PGE2-induced demethylation at the CpG site 5 was associated with IL-8 reactivation

To investigate the role of the demethylation at CpG site 5 in the transcriptional regulation of the IL-8 gene, we examined the effects of either PGE2 or DNA methyltransferase inhibitor 5-aza-2'-deoxycytidine (5-aza-dC) on IL-8 at the mRNA, protein and promoter level in 1321N1, A172 and NHA cell lines. We found that 5-aza-dC increased IL-8 at mRNA (Fig. 2B), protein (Fig. 2C) and promoter (Fig. 2D) level with an effect that can be compared with the activation induced by PGE2. These results suggest that demethylation at CpG site 5 reactivates IL-8 gene expression.
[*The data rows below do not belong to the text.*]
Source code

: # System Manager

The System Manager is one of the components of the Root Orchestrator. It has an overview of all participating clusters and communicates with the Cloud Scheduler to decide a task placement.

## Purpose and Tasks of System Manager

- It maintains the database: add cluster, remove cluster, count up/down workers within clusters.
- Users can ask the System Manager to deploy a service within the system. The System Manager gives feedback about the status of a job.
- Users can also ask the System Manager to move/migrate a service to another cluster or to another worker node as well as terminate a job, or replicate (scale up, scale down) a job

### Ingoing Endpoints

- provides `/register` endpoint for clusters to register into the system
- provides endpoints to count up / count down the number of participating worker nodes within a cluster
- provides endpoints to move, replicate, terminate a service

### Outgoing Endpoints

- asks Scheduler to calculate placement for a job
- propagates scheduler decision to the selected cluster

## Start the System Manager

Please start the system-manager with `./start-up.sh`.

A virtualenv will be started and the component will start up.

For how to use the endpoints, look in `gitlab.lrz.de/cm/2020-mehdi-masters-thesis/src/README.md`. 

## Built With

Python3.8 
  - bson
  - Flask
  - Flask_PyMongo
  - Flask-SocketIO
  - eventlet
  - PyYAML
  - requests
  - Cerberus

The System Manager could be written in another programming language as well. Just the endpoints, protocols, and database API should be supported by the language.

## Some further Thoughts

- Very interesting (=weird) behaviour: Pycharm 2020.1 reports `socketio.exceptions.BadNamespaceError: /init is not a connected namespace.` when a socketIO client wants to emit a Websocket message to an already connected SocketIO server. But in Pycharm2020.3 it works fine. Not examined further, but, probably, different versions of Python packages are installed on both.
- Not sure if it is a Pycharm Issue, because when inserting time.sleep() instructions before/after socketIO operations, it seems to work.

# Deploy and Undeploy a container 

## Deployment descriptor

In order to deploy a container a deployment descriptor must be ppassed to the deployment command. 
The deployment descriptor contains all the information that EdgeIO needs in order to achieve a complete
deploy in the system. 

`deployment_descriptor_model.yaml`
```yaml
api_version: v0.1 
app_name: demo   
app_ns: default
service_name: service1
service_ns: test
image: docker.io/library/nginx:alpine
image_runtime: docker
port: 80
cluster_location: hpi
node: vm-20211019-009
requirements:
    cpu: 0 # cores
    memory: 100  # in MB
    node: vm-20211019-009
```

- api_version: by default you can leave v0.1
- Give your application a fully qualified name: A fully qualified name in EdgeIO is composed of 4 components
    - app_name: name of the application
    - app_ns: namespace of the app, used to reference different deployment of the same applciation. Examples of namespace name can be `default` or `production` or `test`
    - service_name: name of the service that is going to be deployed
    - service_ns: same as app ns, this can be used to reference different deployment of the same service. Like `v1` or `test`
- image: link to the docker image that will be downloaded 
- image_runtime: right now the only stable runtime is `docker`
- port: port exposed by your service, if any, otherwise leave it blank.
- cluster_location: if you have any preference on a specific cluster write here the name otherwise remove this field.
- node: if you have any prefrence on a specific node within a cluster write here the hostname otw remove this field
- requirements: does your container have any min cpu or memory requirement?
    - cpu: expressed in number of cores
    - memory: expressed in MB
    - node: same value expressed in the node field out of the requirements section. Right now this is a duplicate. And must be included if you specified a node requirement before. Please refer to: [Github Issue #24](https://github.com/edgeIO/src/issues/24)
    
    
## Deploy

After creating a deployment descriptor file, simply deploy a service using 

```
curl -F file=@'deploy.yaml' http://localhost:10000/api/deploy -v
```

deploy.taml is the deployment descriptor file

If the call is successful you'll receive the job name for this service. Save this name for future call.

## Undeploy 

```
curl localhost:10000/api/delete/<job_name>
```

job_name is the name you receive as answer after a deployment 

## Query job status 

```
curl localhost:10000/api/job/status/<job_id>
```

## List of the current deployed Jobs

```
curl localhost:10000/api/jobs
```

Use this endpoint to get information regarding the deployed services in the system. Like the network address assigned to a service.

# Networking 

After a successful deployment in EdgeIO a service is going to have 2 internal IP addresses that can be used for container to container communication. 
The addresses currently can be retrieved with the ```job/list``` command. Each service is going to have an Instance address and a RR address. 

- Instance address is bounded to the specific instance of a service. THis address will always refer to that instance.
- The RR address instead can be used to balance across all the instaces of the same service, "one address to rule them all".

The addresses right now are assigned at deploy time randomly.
In vitro methylation of the IL-8 promoter at CpG site 5 abrogated the binding of C/EBP-β

Since the CpG site 5 lies within the cis-regulatory elements that bind the transcription factor C/EBP-β, we performed EMSA with an unmethylated (UnM) or methylated (M) probe spanning the C/EBP-β active site of the IL-8 enhancer. A strong complex was observed when nuclear extracts from 1321N1 astrocytoma cells stimulated with PGE2 were incubated with UnM-probe C/EBP-β (Fig. 3, lane 4). The band was supershifted by the antibody against C/EBP-β (Fig. 3, lane 5). In contrast, no nucleoprotein complex was observed when the M-probe C/EBP-β (probe B) was used (Fig. 3, lanes 6 and 7). The nuclear extracts from A172 and NHA cell lines showed a similar behavior (see ). To provide evidence that the protein bound to the site was C/EBP-β, we performed EMSA analysis using a purified recombinant C/EBP-β protein. The interaction pattern was identical to the one obtained with crude cell extracts (Fig. 3, lanes 10–13). This suggests that C/EBP-β is indeed the protein that occupies the response element containing the CpG site 5 within the IL-8 promoter.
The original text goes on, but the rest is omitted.